Cet engouement n’est pas un feu de paille. Il repose sur une différence structurelle fondamentale entre les indépendants et les marques corporate. Chez Patek Philippe ou Audemars Piguet, le volume de production annuel se compte en dizaines de milliers. Chez Journe, la production totale n’a jamais dépassé 900 à 1 000 montres par an — et ce chiffre inclut des complications, des éditions limitées, des pièces uniques. La rareté n’est pas un argument marketing ; c’est une contrainte physique. Ajoutez à cela la traçabilité : chaque montre Journe est enregistrée, signée, numérotée. Une pièce de 1999 avec un propriétaire unique documenté sur vingt-sept ans est un dossier d’investissement plus propre qu’une obligation d’État.
Mais sommes-nous dans une bulle Journe ?
La question mérite d’être posée. Les prix des pièces Souscription ont été multipliés par dix en cinq ans. Une Résonance standard — post-2000, en or rouge, mouvement en or — se négocie aujourd’hui entre 80 000 et 150 000 CHF, contre 25 000 CHF en 2019. La croissance est spectaculaire. Et elle attire les spéculateurs — ces acteurs qui n’ont jamais possédé de Journe et ne porteront jamais celle qu’ils achètent.
Pourtant, plusieurs signaux invitent à la prudence dans la lecture baissière. D’abord, la base de collectionneurs s’élargit : l’horlogerie indépendante séduit une génération plus jeune, fortunée, éduquée à la rareté par les sneakers et les NFT, mais en quête de substance tangible. Ensuite, la production de Journe reste contrainte et ne peut pas répondre à la demande par une augmentation de volume — le créateur, désormais sous l’égide du groupe Richemont mais toujours impliqué techniquement, n’a jamais cédé à la tentation d’industrialiser à outrance. Enfin, le marché des montres de luxe traditionnelles a connu une correction en 2024-2025, mais les indépendants ont mieux résisté que les grandes marques : preuve que la valeur perçue est moins spéculative qu’ancrée dans une rareté authentique.
Le Chronomètre à Résonance 022/99R n’est pas une montre comme les autres. C’est le premier chapitre d’une histoire qui s’écrit encore. Son estimation haute d’un million de francs suisses peut sembler vertigineuse.
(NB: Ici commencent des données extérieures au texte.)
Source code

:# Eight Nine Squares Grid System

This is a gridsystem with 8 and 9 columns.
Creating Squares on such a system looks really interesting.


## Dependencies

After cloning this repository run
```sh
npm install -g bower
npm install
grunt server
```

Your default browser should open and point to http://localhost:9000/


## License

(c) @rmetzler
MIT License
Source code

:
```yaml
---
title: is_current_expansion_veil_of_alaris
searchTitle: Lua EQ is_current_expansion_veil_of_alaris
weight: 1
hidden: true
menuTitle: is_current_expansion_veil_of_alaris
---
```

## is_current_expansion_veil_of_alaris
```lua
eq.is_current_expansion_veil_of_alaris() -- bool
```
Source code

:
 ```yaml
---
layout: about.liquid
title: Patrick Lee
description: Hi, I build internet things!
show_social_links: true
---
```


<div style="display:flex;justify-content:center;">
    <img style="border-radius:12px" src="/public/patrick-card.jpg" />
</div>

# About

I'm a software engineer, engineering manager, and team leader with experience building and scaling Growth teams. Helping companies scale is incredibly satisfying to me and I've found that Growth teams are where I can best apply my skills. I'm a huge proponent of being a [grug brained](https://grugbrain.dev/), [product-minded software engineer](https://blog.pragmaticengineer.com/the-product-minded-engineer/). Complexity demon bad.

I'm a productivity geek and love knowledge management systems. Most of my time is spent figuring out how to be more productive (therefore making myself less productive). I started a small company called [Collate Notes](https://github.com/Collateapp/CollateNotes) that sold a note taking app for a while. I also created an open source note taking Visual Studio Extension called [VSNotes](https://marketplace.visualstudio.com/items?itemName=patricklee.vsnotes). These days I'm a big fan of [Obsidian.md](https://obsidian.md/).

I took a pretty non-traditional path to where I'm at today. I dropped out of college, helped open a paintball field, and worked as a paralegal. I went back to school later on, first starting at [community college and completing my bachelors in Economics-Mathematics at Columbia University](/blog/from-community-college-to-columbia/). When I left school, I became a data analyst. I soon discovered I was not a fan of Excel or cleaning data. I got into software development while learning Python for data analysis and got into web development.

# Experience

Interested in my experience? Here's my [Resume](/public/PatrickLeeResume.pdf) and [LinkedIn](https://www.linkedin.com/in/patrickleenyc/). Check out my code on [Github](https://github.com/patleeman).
Mais si l’on considère qu’il s’agit de la première Résonance publique, d’un exemplaire unique pré-industriel, d’une pièce conservée vingt-sept ans par un seul collectionneur, et que son créateur est désormais reconnu comme le plus grand horloger vivant — alors peut-être que l’estimation n’est pas une spéculation, mais une simple constatation. Le marché ne fixe pas le prix de la montre. Il révèle celui que les collectionneurs ont toujours su : la Résonance est le chef-d’œuvre de Journe, et la 022/99R en est le manifeste originel.